Your goal.
In the entries below, find the line with "do esforço em" and the line with "uma mensagem diferente.". Return those two lines and all lines between them, exactly.

Available records.
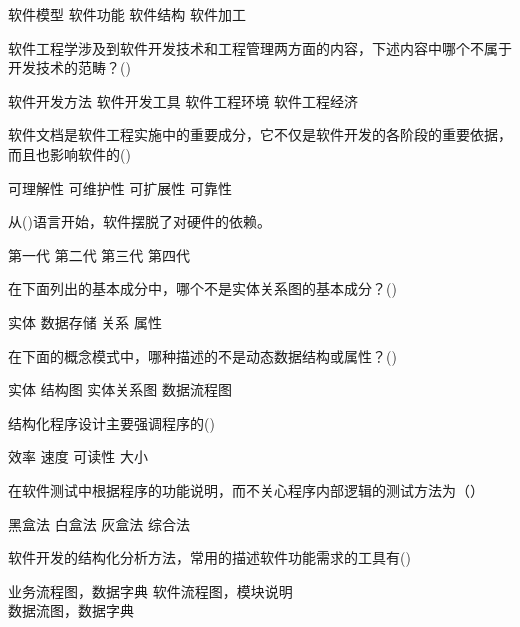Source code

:\documentclass[answer]{exam}
\begin{document}
\begin{questions}
\begin{oneparchoices}
		\choice 软件模型
		\choice 软件功能
		\choice 软件结构
		\choice 软件加工
	\end{oneparchoices}
	\question 软件工程学涉及到软件开发技术和工程管理两方面的内容，下述内容中哪个不属于开发技术的范畴？()\\
	\begin{oneparchoices}
		\choice 软件开发方法
		\choice 软件开发工具
		\choice 软件工程环境
		\choice 软件工程经济
	\end{oneparchoices}
	\question 软件文档是软件工程实施中的重要成分，它不仅是软件开发的各阶段的重要依据，而且也影响软件的()\\
	\begin{oneparchoices}
		\choice 可理解性
		\choice 可维护性
		\choice 可扩展性
		\choice 可靠性
	\end{oneparchoices}
	\question 从()语言开始，软件摆脱了对硬件的依赖。\\
	\begin{oneparchoices}
		\choice 第一代
		\choice 第二代
		\choice 第三代
		\choice 第四代
	\end{oneparchoices}
	\question 在下面列出的基本成分中，哪个不是实体关系图的基本成分？()\\
	\begin{oneparchoices}
		\choice 实体
		\choice 数据存储
		\choice 关系
		\choice 属性
	\end{oneparchoices}
	\question 在下面的概念模式中，哪种描述的不是动态数据结构或属性？()\\
	\begin{oneparchoices}
		\choice 实体
		\choice 结构图
		\choice 实体关系图
		\choice 数据流程图
	\end{oneparchoices}
	\question 结构化程序设计主要强调程序的()\\
	\begin{oneparchoices}
		\choice 效率
		\choice 速度
		\choice 可读性
		\choice 大小
	\end{oneparchoices}
	\question 在软件测试中根据程序的功能说明，而不关心程序内部逻辑的测试方法为（）\\
	\begin{oneparchoices}
		\choice 黑盒法
		\choice 白盒法
		\choice 灰盒法
		\choice 综合法
	\end{oneparchoices}
	\question 软件开发的结构化分析方法，常用的描述软件功能需求的工具有()\\
	\begin{oneparchoices}
		\choice 业务流程图，数据字典
		\choice 软件流程图，模块说明\\
		\choice 数据流图，数据字典

\end{oneparchoices}
\end{questions}
\end{document}
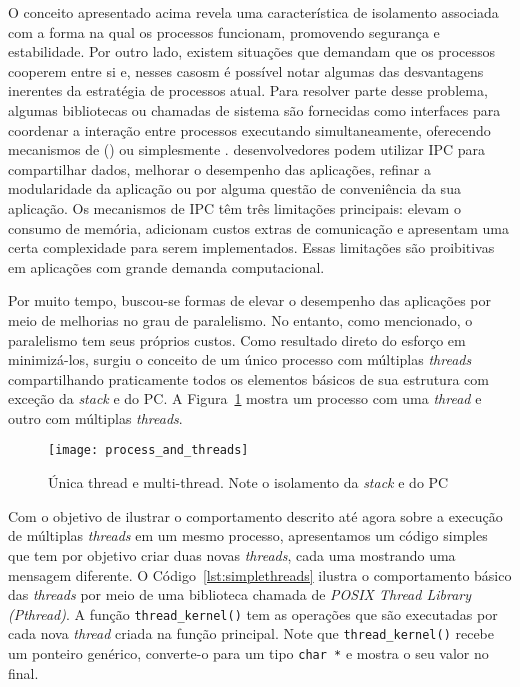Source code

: O conceito apresentado acima revela uma característica de isolamento associada
com a forma na qual os processos funcionam, promovendo segurança e estabilidade.
Por outro
lado, existem situações que demandam que os processos cooperem entre si e,
nesses casosm é possível notar algumas das desvantagens inerentes da estratégia
de processos atual. Para resolver parte desse problema, algumas bibliotecas ou
chamadas de sistema são fornecidas como interfaces para coordenar a
interação entre processos executando simultaneamente, oferecendo mecanismos
de  () ou simplesmente .  desenvolvedores podem utilizar IPC para
compartilhar dados, melhorar o desempenho das aplicações, refinar a
modularidade da aplicação ou por alguma questão de conveniência da sua
aplicação. Os mecanismos de IPC têm três limitações principais: elevam o consumo de memória,
adicionam custos extras de comunicação e apresentam uma certa complexidade para
serem implementados. Essas limitações são proibitivas em aplicações com grande
demanda computacional.

Por muito tempo, buscou-se formas de elevar o desempenho das
aplicações por meio de melhorias no grau de paralelismo. No entanto, como
mencionado, o paralelismo tem seus próprios custos. Como resultado direto
do esforço em minimizá-los,
surgiu o conceito de um único processo com múltiplas \emph{threads}
compartilhando praticamente todos os elementos básicos de sua estrutura com exceção da
\emph{stack} e do PC. A Figura~\ref{fig:single_thread_multi_thread} mostra um
processo com uma \emph{thread} e outro com múltiplas \emph{threads}.

\begin{figure}[!h]
  \centering
  \texttt{[image: process\_and\_threads]}
	\caption[Única thread e multi-thread.]{Única thread e multi-thread. Note o isolamento da \emph{stack} e do PC~\citep{silberschatz}}
  \label{fig:single_thread_multi_thread}
\end{figure}

Com o objetivo de ilustrar o comportamento descrito até agora sobre a execução
de múltiplas \emph{threads} em um mesmo processo, apresentamos um código
simples que tem por objetivo criar duas novas \emph{threads}, cada uma mostrando
uma mensagem diferente. O Código~\ref{lst:simplethreads} ilustra o
comportamento básico das \emph{threads} por meio de uma biblioteca chamada de
\emph{POSIX Thread Library (Pthread)}. A função
\texttt{thread\_kernel()} tem as operações que são executadas por cada nova
\emph{thread} criada na função principal. Note que \texttt{thread\_kernel()}
recebe um ponteiro genérico, converte-o para um tipo \texttt{char *} e
mostra o seu valor no final.

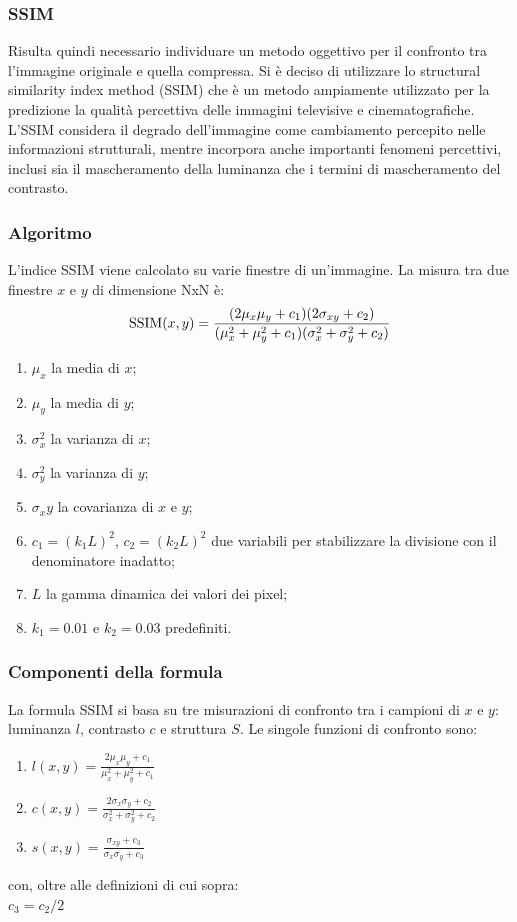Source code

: \documentclass[a4paper,11pt]{article}
\begin{document}
    \subsubsection{SSIM}
    Risulta quindi necessario individuare un metodo oggettivo per il confronto tra l'immagine originale e quella compressa. 
    Si è deciso di utilizzare lo structural similarity index method (SSIM) che è un metodo ampiamente utilizzato per la predizione la qualità percettiva delle immagini televisive e cinematografiche.
    L'SSIM considera il degrado dell'immagine come cambiamento percepito nelle informazioni strutturali, mentre incorpora anche importanti fenomeni percettivi, inclusi sia il mascheramento della luminanza che i termini di mascheramento del contrasto. 
    \subsubsection{Algoritmo}
    L'indice SSIM viene calcolato su varie finestre di un'immagine. La misura tra due finestre $x$ e $y$ di dimensione NxN è: \\[0.2in]
        $$\hbox{SSIM}(x,y) = \frac{(2\mu_x\mu_y + c_1)(2\sigma_{xy} + c_2)}{(\mu_x^2 + \mu_y^2 + c_1)(\sigma_x^2 + \sigma_y^2 + c_2)}$$
    \begin{enumerate} 
        \item $\mu_x$ la media di $x$;
        \item $\mu_y$ la media di $y$;
        \item $\sigma_x^2$ la varianza di $x$;
        \item $\sigma_y^2$ la varianza di $y$;
        \item $\sigma_xy$ la covarianza di $x$ e $y$;
        \item $c_1=(k_1L)^2$, $c_2=(k_2L)^2$ due variabili per stabilizzare la divisione con il denominatore inadatto;
        \item $L$ la gamma dinamica dei valori dei pixel;
        \item $k_1=0.01$ e $k_2=0.03$ predefiniti.
   \end{enumerate}

   \newpage

    \subsubsection{Componenti della formula}
    La formula SSIM si basa su tre misurazioni di confronto tra i campioni di $x$ e $y$: luminanza $l$, contrasto $c$ e struttura $S$. Le singole funzioni di confronto sono:
    \begin{enumerate} 
        \item $l(x,y)=\frac{2\mu_x\mu_y + c_1}{\mu^2_x + \mu^2_y + c_1}$
        \item $c(x,y)=\frac{2\sigma_x\sigma_y + c_2}{\sigma^2_x + \sigma^2_y + c_2}$
        \item $s(x,y)=\frac{\sigma_{xy} + c_3}{\sigma_x \sigma_y + c_3}$
    \end{enumerate}
    con, oltre alle definizioni di cui sopra:\\
    $c_3 = c_2 / 2$ 
\end{document}
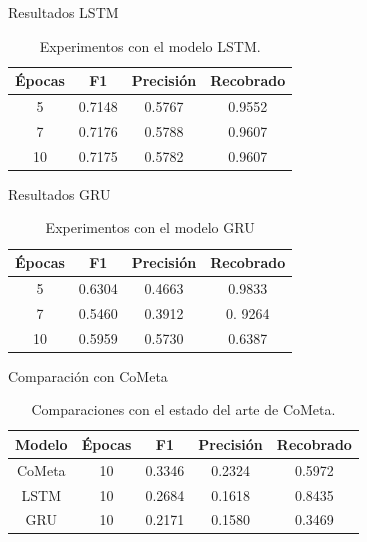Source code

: \documentclass[12pt]{beamer}
\begin{document}
\begin{frame}{Resultados LSTM}
\begin{table}[hbt]
\centering
\begin{tabular}{c|c|c|c}
Épocas & F1 & Precisión & Recobrado\\
\hline
5 & 0.7148 & 0.5767 & 0.9552\\
\hline
7 & 0.7176 & 0.5788 & 0.9607\\
\hline
10 & 0.7175 & 0.5782 & 0.9607\\
\hline
\end{tabular}
\caption{Experimentos con el modelo LSTM. \label{Tabla:1}}
\end{table}
\end{frame}
\begin{frame}{Resultados GRU}
\begin{table}[htb]%
\centering
\begin{tabular}{c|c|c|c}
Épocas & F1 & Precisión & Recobrado\\
\hline
5 & 0.6304 & 0.4663 & 0.9833\\
\hline
7 & 0.5460 & 0.3912 & 0. 9264\\
\hline
10 & 0.5959 & 0.5730 & 0.6387\\
\hline
\end{tabular}
\caption{Experimentos con el modelo GRU \label{Tabla:2}}%
\end{table}
\end{frame}
\begin{frame}{Comparación con CoMeta}
\begin{table}[htb]%
\centering
\begin{tabular}{c|c|c|c|c}
Modelo & Épocas & F1 & Precisión & Recobrado\\
\hline
CoMeta & 10 & 0.3346 & 0.2324 & 0.5972\\
\hline
LSTM & 10 & 0.2684 & 0.1618 & 0.8435\\
\hline
GRU & 10 & 0.2171 & 0.1580 & 0.3469\\
\hline
\end{tabular}
\caption{Comparaciones con el estado del arte de CoMeta. \label{Tabla:3}}%
\end{table}
\end{frame}
\end{document}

Solved exercise.
do esforço em minimizá-los,
surgiu o conceito de um único processo com múltiplas \emph{threads}
compartilhando praticamente todos os elementos básicos de sua estrutura com exceção da
\emph{stack} e do PC. A Figura~\ref{fig:single_thread_multi_thread} mostra um
processo com uma \emph{thread} e outro com múltiplas \emph{threads}.

\begin{figure}[!h]
  \centering
  \texttt{[image: process\_and\_threads]}
	\caption[Única thread e multi-thread.]{Única thread e multi-thread. Note o isolamento da \emph{stack} e do PC~\citep{silberschatz}}
  \label{fig:single_thread_multi_thread}
\end{figure}

Com o objetivo de ilustrar o comportamento descrito até agora sobre a execução
de múltiplas \emph{threads} em um mesmo processo, apresentamos um código
simples que tem por objetivo criar duas novas \emph{threads}, cada uma mostrando
uma mensagem diferente. O Código~\ref{lst:simplethreads} ilustra o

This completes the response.